| Your goal |
Return the line that contains "<td>1073.559940</td>" plus every line after it to the end of the entries below, exactly as given, and stop there.

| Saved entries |
%%

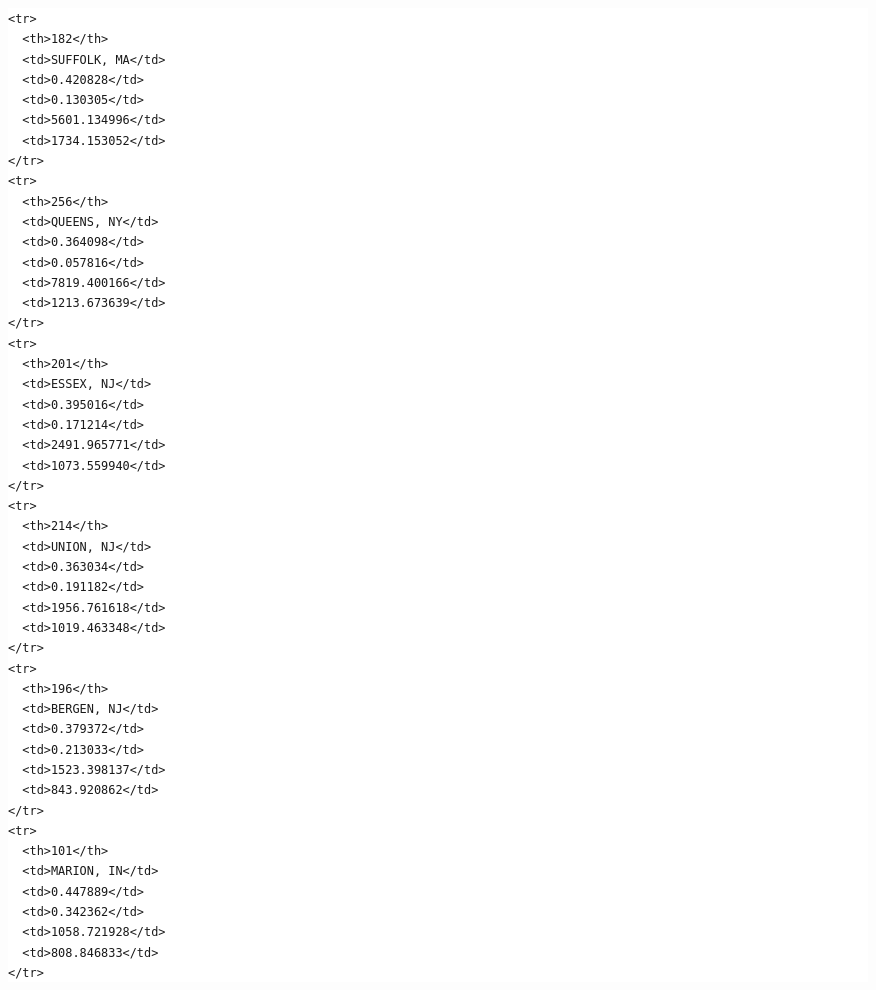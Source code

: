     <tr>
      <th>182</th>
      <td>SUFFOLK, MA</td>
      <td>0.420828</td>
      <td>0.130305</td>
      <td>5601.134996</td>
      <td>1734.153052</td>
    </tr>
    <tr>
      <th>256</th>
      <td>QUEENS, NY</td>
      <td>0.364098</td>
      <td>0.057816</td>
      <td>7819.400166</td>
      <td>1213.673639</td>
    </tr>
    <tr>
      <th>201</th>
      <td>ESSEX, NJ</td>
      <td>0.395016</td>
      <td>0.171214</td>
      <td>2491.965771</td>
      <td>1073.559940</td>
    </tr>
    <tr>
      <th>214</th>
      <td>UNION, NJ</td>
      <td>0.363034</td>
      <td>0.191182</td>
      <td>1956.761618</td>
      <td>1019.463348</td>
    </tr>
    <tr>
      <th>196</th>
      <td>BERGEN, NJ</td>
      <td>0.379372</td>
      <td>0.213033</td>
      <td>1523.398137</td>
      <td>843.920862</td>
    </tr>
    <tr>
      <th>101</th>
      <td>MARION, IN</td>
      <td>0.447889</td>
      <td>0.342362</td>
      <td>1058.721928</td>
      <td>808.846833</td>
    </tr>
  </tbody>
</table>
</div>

%%

| Task response |
      <td>1073.559940</td>
    </tr>
    <tr>
      <th>214</th>
      <td>UNION, NJ</td>
      <td>0.363034</td>
      <td>0.191182</td>
      <td>1956.761618</td>
      <td>1019.463348</td>
    </tr>
    <tr>
      <th>196</th>
      <td>BERGEN, NJ</td>
      <td>0.379372</td>
      <td>0.213033</td>
      <td>1523.398137</td>
      <td>843.920862</td>
    </tr>
    <tr>
      <th>101</th>
      <td>MARION, IN</td>
      <td>0.447889</td>
      <td>0.342362</td>
      <td>1058.721928</td>
      <td>808.846833</td>
    </tr>
  </tbody>
</table>
</div>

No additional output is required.